Task: Check every line below for the word "Throttles" and show those that hold it.

== Segment start ==

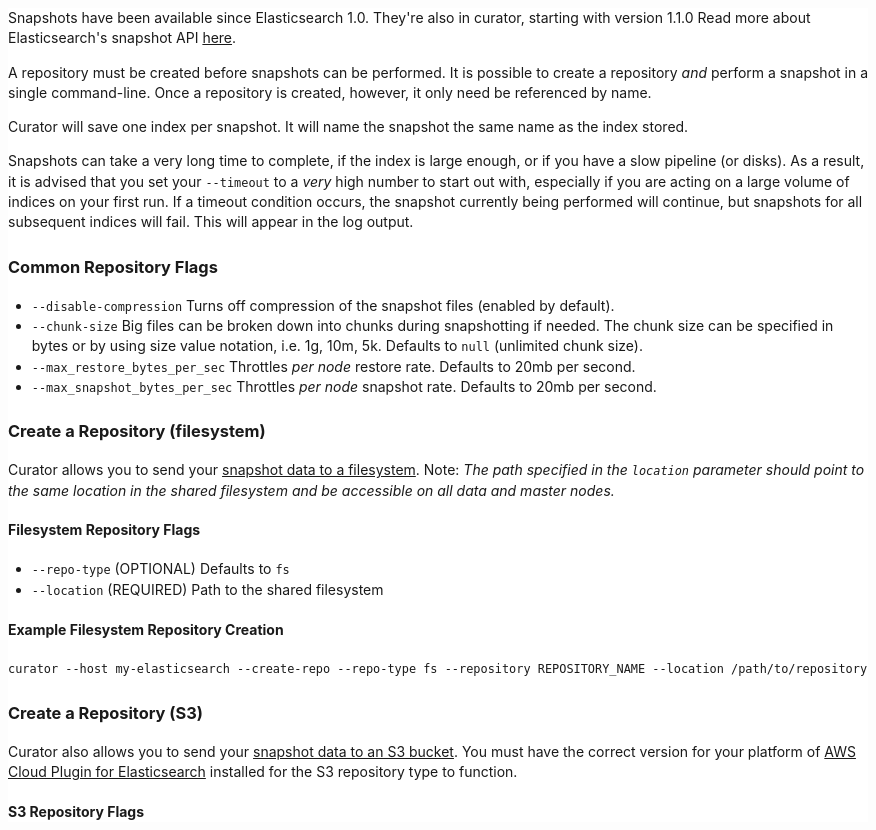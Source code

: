 Snapshots have been available since Elasticsearch 1.0.  They're also in curator, starting with version 1.1.0
Read more about Elasticsearch's snapshot API [here](http://www.elasticsearch.org/guide/en/elasticsearch/reference/master/modules-snapshots.html).

A repository must be created before snapshots can be performed.  It is possible to create a repository _and_ perform a snapshot in a single command-line.  Once a repository is created, however, it only need be referenced by name.

Curator will save one index per snapshot.  It will name the snapshot the same name as the index stored.  

Snapshots can take a very long time to complete, if the index is large enough, or if you have a slow pipeline (or disks).  As a result, it is advised that you set your `--timeout` to a _very_ high number to start out with, especially if you are acting on a large volume of indices on your first run.  If a timeout condition occurs, the snapshot currently being performed will continue, but snapshots for all subsequent indices will fail.  This will appear in the log output.

### Common Repository Flags

* `--disable-compression`   Turns off compression of the snapshot files (enabled by default).
* `--chunk-size`    Big files can be broken down into chunks during snapshotting if needed. The chunk size can be specified in bytes or by using size value notation, i.e. 1g, 10m, 5k. Defaults to `null` (unlimited chunk size).
* `--max_restore_bytes_per_sec` Throttles _per node_ restore rate. Defaults to 20mb per second.
* `--max_snapshot_bytes_per_sec` Throttles _per node_ snapshot rate. Defaults to 20mb per second.


### Create a Repository (filesystem)

Curator allows you to send your [snapshot data to a filesystem](http://www.elasticsearch.org/guide/en/elasticsearch/reference/master/modules-snapshots.html#_shared_file_system_repository).  Note: *The path specified in the `location` parameter should point to the same location in the shared filesystem and be accessible on all data and master nodes.*

#### Filesystem Repository Flags

* `--repo-type`  (OPTIONAL) Defaults to `fs`
* `--location`   (REQUIRED) Path to the shared filesystem

#### Example Filesystem Repository Creation

    curator --host my-elasticsearch --create-repo --repo-type fs --repository REPOSITORY_NAME --location /path/to/repository

### Create a Repository (S3)

Curator also allows you to send your [snapshot data to an S3 bucket](https://github.com/elasticsearch/elasticsearch-cloud-aws#s3-repository).
You must have the correct version for your platform of [AWS Cloud Plugin for Elasticsearch](https://github.com/elasticsearch/elasticsearch-cloud-aws#aws-cloud-plugin-for-elasticsearch) installed for the S3 repository type to function.

#### S3 Repository Flags
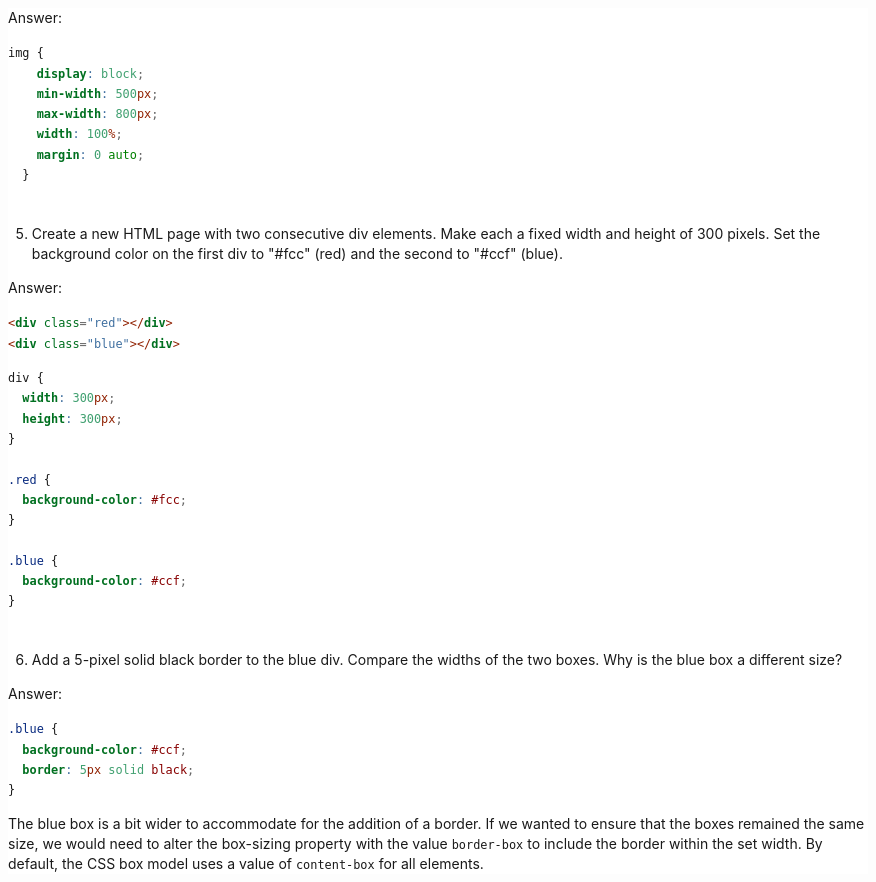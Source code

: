 Answer: 
```css
img {
    display: block;
    min-width: 500px;
    max-width: 800px;
    width: 100%;
    margin: 0 auto;
  }
```

#

5. Create a new HTML page with two consecutive div elements. Make each a fixed width and height of 300 pixels. Set the background color on the first div to "#fcc" (red) and the second to "#ccf" (blue).

Answer: 

```html
<div class="red"></div>
<div class="blue"></div>
```

```css
div {
  width: 300px;
  height: 300px;
}

.red {
  background-color: #fcc;
}

.blue {
  background-color: #ccf;
}
```

#

6. Add a 5-pixel solid black border to the blue div. Compare the widths of the two boxes. Why is the blue box a different size?

Answer: 

```css
.blue {
  background-color: #ccf;
  border: 5px solid black;
}
```
The blue box is a bit wider to accommodate for the addition of a border. If we wanted to ensure that the boxes remained the same size, we would need to alter the box-sizing property with the value `border-box` to include the border within the set width. By default, the CSS box model uses a value of `content-box` for all elements. 
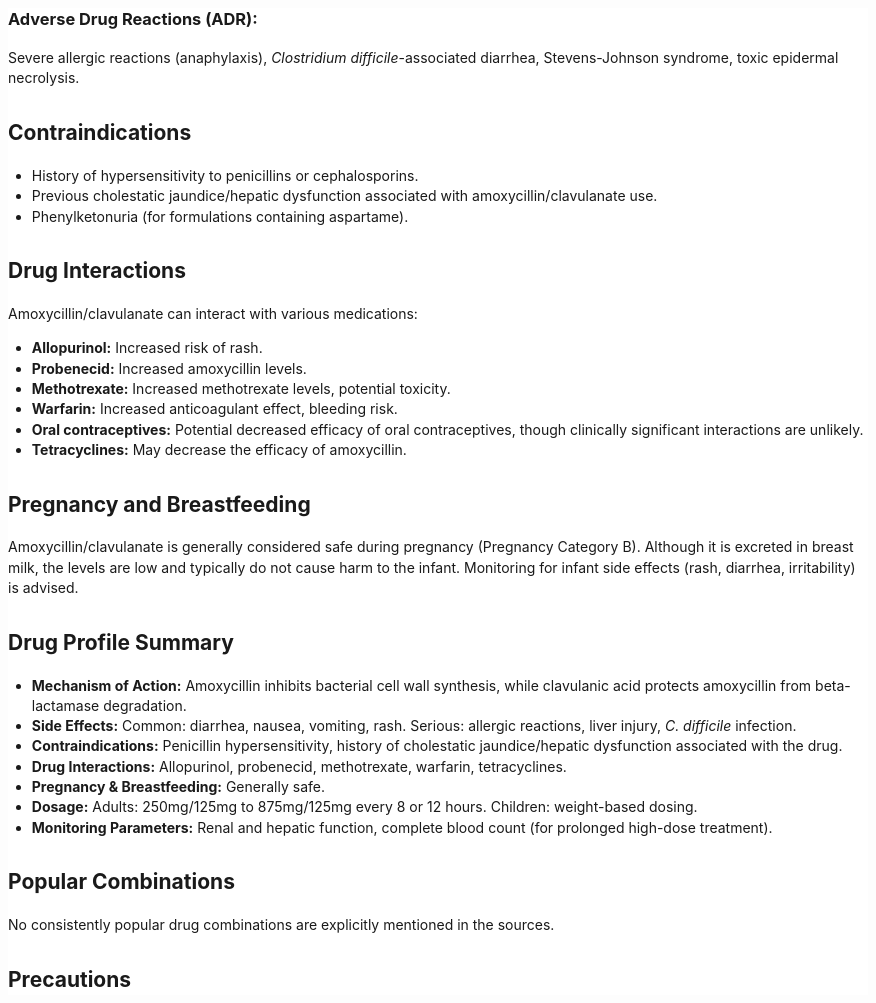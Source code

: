 ### **Adverse Drug Reactions (ADR):**

Severe allergic reactions (anaphylaxis),  *Clostridium difficile*-associated diarrhea,  Stevens-Johnson syndrome, toxic epidermal necrolysis.

## **Contraindications**

* History of hypersensitivity to penicillins or cephalosporins.
* Previous cholestatic jaundice/hepatic dysfunction associated with amoxycillin/clavulanate use.
* Phenylketonuria (for formulations containing aspartame).

## **Drug Interactions**

Amoxycillin/clavulanate can interact with various medications:

* **Allopurinol:** Increased risk of rash.
* **Probenecid:**  Increased amoxycillin levels.
* **Methotrexate:** Increased methotrexate levels, potential toxicity.
* **Warfarin:** Increased anticoagulant effect, bleeding risk.
* **Oral contraceptives:** Potential decreased efficacy of oral contraceptives, though clinically significant interactions are unlikely.
* **Tetracyclines:** May decrease the efficacy of amoxycillin.


## **Pregnancy and Breastfeeding**

Amoxycillin/clavulanate is generally considered safe during pregnancy (Pregnancy Category B). Although it is excreted in breast milk, the levels are low and typically do not cause harm to the infant. Monitoring for infant side effects (rash, diarrhea, irritability) is advised.

## **Drug Profile Summary**

* **Mechanism of Action:** Amoxycillin inhibits bacterial cell wall synthesis, while clavulanic acid protects amoxycillin from beta-lactamase degradation.
* **Side Effects:** Common: diarrhea, nausea, vomiting, rash.  Serious: allergic reactions, liver injury, *C. difficile* infection.
* **Contraindications:** Penicillin hypersensitivity, history of cholestatic jaundice/hepatic dysfunction associated with the drug.
* **Drug Interactions:** Allopurinol, probenecid, methotrexate, warfarin, tetracyclines.
* **Pregnancy & Breastfeeding:** Generally safe.
* **Dosage:** Adults: 250mg/125mg to 875mg/125mg every 8 or 12 hours. Children: weight-based dosing.
* **Monitoring Parameters:** Renal and hepatic function, complete blood count (for prolonged high-dose treatment).


## **Popular Combinations**

No consistently popular drug combinations are explicitly mentioned in the sources.


## **Precautions**
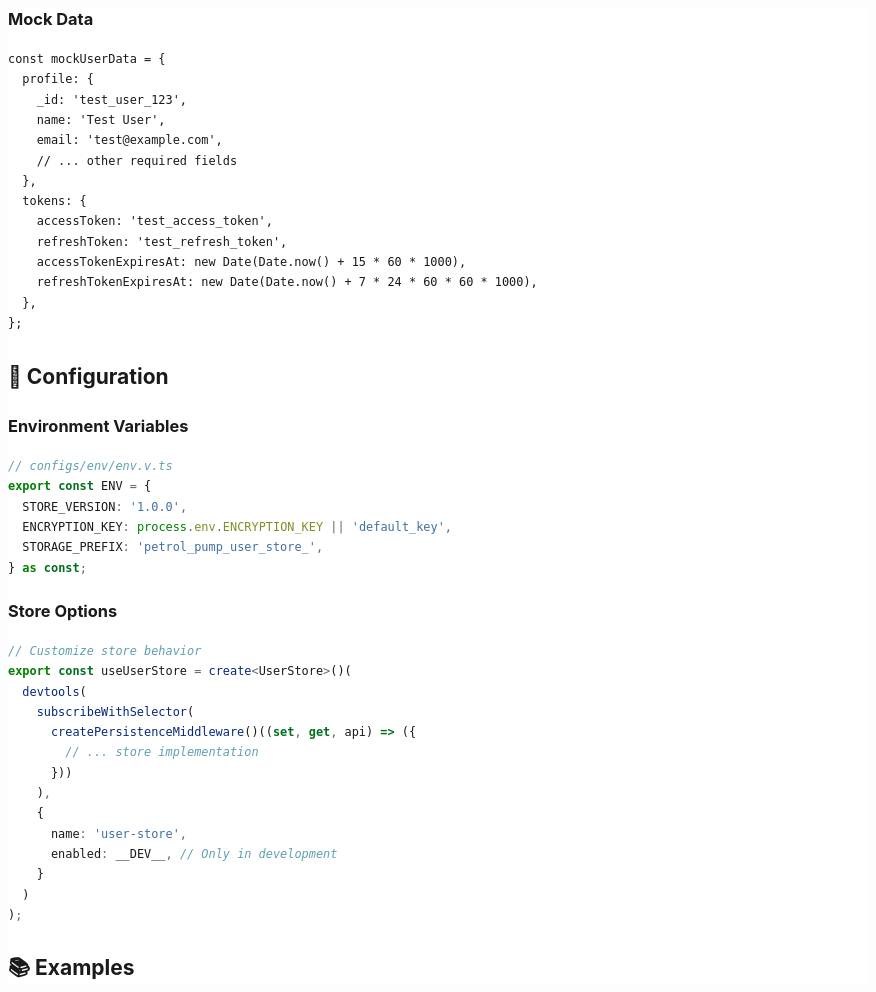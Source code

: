 ### Mock Data

```tsx
const mockUserData = {
  profile: {
    _id: 'test_user_123',
    name: 'Test User',
    email: 'test@example.com',
    // ... other required fields
  },
  tokens: {
    accessToken: 'test_access_token',
    refreshToken: 'test_refresh_token',
    accessTokenExpiresAt: new Date(Date.now() + 15 * 60 * 1000),
    refreshTokenExpiresAt: new Date(Date.now() + 7 * 24 * 60 * 60 * 1000),
  },
};
```

## 🔧 Configuration

### Environment Variables

```typescript
// configs/env/env.v.ts
export const ENV = {
  STORE_VERSION: '1.0.0',
  ENCRYPTION_KEY: process.env.ENCRYPTION_KEY || 'default_key',
  STORAGE_PREFIX: 'petrol_pump_user_store_',
} as const;
```

### Store Options

```typescript
// Customize store behavior
export const useUserStore = create<UserStore>()(
  devtools(
    subscribeWithSelector(
      createPersistenceMiddleware()((set, get, api) => ({
        // ... store implementation
      }))
    ),
    {
      name: 'user-store',
      enabled: __DEV__, // Only in development
    }
  )
);
```

## 📚 Examples
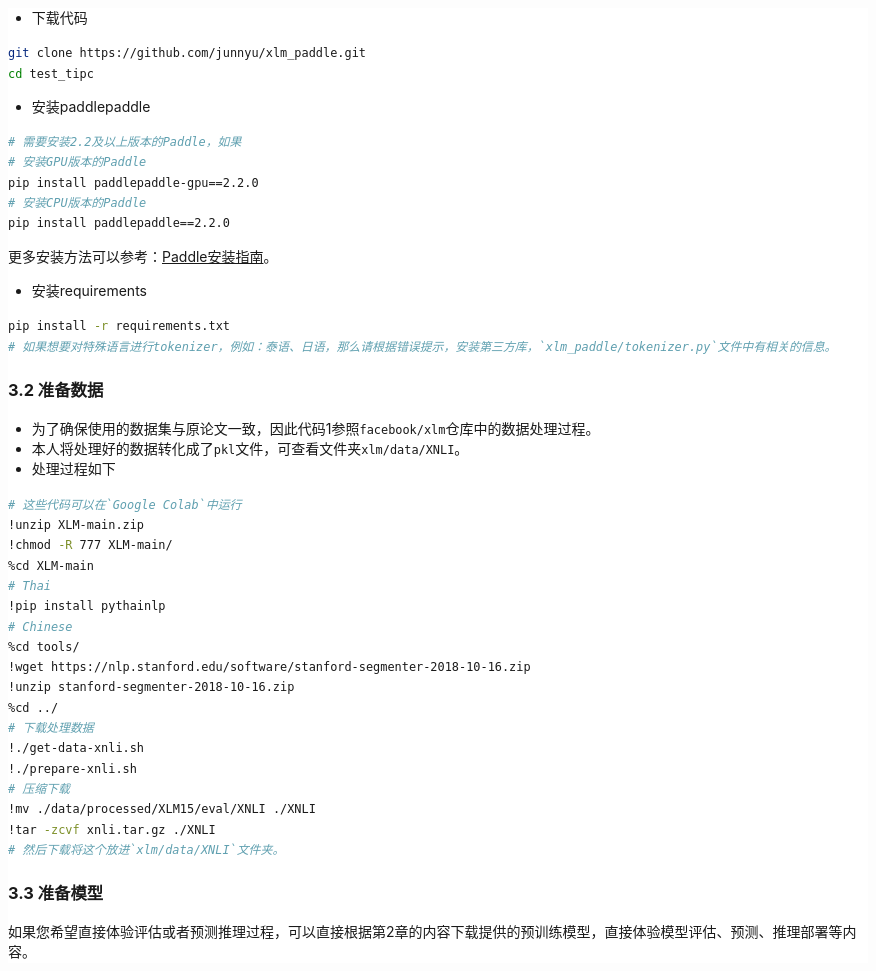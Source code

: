 * 下载代码

```bash
git clone https://github.com/junnyu/xlm_paddle.git
cd test_tipc
```

* 安装paddlepaddle

```bash
# 需要安装2.2及以上版本的Paddle，如果
# 安装GPU版本的Paddle
pip install paddlepaddle-gpu==2.2.0
# 安装CPU版本的Paddle
pip install paddlepaddle==2.2.0
```

更多安装方法可以参考：[Paddle安装指南](https://www.paddlepaddle.org.cn/)。

* 安装requirements

```bash
pip install -r requirements.txt
# 如果想要对特殊语言进行tokenizer，例如：泰语、日语，那么请根据错误提示，安装第三方库，`xlm_paddle/tokenizer.py`文件中有相关的信息。
```

### 3.2 准备数据

- 为了确保使用的数据集与原论文一致，因此代码1参照`facebook/xlm`仓库中的数据处理过程。
- 本人将处理好的数据转化成了`pkl`文件，可查看文件夹`xlm/data/XNLI`。
- 处理过程如下
```bash
# 这些代码可以在`Google Colab`中运行
!unzip XLM-main.zip
!chmod -R 777 XLM-main/
%cd XLM-main
# Thai
!pip install pythainlp
# Chinese
%cd tools/
!wget https://nlp.stanford.edu/software/stanford-segmenter-2018-10-16.zip
!unzip stanford-segmenter-2018-10-16.zip
%cd ../
# 下载处理数据
!./get-data-xnli.sh
!./prepare-xnli.sh
# 压缩下载
!mv ./data/processed/XLM15/eval/XNLI ./XNLI
!tar -zcvf xnli.tar.gz ./XNLI
# 然后下载将这个放进`xlm/data/XNLI`文件夹。
```

### 3.3 准备模型

如果您希望直接体验评估或者预测推理过程，可以直接根据第2章的内容下载提供的预训练模型，直接体验模型评估、预测、推理部署等内容。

== Segment end ==

Result of the exercise:
* `--max_restore_bytes_per_sec` Throttles _per node_ restore rate. Defaults to 20mb per second.
* `--max_snapshot_bytes_per_sec` Throttles _per node_ snapshot rate. Defaults to 20mb per second.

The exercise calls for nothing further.